*WHAT IS EXPECTED:*
From the first line of the data below through the line holding "This module provides", write out each line exactly as it stands.

......

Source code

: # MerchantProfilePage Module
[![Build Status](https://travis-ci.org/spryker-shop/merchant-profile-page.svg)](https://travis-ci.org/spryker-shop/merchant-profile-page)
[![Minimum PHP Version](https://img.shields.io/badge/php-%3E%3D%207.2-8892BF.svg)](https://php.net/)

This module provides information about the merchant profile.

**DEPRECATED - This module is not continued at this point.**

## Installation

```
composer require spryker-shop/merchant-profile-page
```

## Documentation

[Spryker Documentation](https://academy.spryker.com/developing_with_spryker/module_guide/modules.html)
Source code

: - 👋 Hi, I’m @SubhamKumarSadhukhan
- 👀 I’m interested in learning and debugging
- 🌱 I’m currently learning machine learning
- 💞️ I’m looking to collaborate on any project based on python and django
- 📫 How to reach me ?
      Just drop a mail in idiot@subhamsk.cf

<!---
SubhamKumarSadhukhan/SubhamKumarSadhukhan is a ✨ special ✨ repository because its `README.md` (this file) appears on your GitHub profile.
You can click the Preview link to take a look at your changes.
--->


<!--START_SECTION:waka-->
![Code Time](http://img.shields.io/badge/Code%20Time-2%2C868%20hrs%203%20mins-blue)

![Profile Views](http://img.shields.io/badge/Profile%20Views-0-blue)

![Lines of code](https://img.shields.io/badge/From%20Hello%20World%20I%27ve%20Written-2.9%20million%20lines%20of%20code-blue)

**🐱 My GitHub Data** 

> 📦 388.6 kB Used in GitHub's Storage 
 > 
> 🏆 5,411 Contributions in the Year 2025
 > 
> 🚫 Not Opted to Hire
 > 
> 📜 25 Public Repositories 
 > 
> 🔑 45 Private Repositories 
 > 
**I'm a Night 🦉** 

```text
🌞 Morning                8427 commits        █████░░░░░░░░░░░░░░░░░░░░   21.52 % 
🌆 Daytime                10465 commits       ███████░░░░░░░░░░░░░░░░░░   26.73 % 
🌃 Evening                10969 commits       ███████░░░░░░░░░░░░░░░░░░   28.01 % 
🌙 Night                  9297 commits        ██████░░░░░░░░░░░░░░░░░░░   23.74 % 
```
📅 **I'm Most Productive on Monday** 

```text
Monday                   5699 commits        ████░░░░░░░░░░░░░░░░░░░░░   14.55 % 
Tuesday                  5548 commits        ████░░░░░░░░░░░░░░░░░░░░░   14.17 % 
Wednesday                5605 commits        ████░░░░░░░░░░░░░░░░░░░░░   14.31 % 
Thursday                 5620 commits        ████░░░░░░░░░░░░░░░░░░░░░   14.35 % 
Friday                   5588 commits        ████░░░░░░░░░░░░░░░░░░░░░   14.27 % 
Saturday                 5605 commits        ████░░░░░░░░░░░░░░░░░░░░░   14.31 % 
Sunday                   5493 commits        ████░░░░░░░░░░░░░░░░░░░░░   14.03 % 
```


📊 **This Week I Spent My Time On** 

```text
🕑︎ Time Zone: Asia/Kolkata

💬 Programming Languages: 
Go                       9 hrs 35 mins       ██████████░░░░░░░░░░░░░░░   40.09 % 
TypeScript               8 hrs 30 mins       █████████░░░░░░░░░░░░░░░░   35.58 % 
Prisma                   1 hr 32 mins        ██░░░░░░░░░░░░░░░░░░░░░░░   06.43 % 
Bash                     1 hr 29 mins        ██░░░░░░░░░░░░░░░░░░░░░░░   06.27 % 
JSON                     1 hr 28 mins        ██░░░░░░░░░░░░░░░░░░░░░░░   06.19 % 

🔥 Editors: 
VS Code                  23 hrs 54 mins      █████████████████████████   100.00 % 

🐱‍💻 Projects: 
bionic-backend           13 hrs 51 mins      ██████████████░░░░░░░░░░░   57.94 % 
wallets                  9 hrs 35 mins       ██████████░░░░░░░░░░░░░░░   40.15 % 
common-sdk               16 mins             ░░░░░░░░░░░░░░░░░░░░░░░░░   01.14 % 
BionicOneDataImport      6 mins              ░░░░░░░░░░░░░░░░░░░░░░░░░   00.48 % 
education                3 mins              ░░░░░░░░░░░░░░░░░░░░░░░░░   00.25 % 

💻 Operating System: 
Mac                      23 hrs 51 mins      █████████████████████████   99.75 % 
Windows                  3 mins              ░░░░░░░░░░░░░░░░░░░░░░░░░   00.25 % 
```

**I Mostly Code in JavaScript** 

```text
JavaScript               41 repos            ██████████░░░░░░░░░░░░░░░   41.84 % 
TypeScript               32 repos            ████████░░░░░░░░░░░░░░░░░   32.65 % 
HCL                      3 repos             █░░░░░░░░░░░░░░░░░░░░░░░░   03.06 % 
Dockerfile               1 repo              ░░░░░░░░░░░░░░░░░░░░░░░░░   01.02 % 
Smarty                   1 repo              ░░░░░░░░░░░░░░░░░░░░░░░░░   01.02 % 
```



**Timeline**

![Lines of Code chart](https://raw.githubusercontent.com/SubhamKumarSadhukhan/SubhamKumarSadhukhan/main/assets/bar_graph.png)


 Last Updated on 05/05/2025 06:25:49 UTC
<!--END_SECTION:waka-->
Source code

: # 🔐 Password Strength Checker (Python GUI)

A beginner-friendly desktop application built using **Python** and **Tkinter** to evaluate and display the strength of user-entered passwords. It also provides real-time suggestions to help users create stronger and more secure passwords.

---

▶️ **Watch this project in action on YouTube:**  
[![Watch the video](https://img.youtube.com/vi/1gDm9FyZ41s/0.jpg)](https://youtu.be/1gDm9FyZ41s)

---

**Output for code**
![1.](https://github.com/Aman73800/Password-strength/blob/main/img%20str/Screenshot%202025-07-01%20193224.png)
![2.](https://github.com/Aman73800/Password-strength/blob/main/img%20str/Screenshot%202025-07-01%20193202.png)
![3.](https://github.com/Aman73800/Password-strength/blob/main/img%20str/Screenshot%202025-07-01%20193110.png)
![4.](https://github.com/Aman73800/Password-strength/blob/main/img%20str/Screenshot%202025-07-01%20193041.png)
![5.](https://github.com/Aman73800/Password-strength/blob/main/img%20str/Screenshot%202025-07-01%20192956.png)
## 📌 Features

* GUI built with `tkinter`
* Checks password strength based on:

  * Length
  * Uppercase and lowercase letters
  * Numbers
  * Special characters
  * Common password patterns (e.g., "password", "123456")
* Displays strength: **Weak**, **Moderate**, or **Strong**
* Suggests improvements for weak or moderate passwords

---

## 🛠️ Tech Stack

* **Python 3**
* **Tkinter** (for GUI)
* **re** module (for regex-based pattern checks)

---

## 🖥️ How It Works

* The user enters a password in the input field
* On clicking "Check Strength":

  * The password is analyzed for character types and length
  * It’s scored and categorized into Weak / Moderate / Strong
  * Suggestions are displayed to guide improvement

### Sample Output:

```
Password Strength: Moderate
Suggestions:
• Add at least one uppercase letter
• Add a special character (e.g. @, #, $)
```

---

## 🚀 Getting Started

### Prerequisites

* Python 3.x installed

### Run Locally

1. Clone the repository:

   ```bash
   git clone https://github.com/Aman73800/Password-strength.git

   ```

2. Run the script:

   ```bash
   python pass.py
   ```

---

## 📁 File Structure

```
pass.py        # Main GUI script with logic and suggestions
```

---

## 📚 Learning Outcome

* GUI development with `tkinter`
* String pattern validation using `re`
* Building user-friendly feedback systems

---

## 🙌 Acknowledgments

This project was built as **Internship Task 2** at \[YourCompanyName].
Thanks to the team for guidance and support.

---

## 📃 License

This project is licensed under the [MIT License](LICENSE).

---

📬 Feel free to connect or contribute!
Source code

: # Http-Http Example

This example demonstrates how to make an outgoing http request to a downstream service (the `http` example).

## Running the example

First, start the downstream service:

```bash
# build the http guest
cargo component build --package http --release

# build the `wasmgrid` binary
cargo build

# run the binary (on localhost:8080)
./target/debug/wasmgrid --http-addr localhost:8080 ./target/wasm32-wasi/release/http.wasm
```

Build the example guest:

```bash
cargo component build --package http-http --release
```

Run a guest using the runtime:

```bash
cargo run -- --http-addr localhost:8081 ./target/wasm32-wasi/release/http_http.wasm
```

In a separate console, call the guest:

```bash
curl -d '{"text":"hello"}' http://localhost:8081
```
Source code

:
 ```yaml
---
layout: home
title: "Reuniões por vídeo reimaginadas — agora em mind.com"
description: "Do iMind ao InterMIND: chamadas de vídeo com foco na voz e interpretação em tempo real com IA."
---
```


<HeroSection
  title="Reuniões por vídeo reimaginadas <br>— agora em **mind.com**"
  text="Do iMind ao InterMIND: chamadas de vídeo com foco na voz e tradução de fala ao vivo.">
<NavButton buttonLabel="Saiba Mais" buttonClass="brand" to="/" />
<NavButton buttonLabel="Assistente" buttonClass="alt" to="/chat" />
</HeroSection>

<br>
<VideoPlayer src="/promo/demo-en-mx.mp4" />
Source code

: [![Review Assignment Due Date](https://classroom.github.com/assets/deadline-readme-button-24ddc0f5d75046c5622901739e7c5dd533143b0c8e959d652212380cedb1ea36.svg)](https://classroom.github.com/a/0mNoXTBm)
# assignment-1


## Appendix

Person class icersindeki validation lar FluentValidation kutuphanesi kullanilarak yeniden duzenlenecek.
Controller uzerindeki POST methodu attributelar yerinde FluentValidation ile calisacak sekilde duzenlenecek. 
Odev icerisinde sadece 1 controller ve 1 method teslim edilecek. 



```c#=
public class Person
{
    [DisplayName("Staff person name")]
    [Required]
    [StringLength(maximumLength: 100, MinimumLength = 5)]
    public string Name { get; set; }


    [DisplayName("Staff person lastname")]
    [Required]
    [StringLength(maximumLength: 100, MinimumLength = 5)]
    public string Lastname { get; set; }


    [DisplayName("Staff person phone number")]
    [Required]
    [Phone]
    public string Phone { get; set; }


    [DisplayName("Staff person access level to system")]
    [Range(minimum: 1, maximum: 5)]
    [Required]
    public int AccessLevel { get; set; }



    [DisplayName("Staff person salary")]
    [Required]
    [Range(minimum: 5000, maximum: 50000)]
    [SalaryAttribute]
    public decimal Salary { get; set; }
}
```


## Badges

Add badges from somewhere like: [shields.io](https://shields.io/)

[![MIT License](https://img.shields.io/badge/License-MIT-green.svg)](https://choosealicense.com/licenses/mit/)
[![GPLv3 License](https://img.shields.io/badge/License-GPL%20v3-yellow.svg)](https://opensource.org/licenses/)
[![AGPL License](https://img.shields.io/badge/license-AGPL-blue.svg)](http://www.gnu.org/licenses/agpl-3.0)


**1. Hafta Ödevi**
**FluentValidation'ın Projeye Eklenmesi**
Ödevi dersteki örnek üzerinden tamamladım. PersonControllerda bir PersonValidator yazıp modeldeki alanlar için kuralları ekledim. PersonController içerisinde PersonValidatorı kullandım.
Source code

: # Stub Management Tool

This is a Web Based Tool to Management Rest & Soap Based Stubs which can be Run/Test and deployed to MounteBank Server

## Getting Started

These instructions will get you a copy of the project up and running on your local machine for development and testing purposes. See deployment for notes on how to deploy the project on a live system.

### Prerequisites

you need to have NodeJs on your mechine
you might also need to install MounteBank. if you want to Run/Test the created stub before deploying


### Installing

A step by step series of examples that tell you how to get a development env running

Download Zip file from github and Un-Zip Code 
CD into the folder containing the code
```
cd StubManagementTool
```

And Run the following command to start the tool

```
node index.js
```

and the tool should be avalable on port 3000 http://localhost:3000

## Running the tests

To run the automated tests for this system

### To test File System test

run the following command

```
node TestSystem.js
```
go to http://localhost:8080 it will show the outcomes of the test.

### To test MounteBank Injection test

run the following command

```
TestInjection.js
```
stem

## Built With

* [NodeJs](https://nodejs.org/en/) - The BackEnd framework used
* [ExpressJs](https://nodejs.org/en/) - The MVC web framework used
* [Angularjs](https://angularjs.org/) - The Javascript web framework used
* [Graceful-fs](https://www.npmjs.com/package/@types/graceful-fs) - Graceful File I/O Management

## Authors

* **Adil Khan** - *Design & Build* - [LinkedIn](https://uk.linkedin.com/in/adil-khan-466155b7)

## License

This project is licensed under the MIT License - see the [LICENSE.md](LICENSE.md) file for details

......

*ANSWER TO THE PROBLEM:*
Source code

: # MerchantProfilePage Module
[![Build Status](https://travis-ci.org/spryker-shop/merchant-profile-page.svg)](https://travis-ci.org/spryker-shop/merchant-profile-page)
[![Minimum PHP Version](https://img.shields.io/badge/php-%3E%3D%207.2-8892BF.svg)](https://php.net/)

This module provides information about the merchant profile.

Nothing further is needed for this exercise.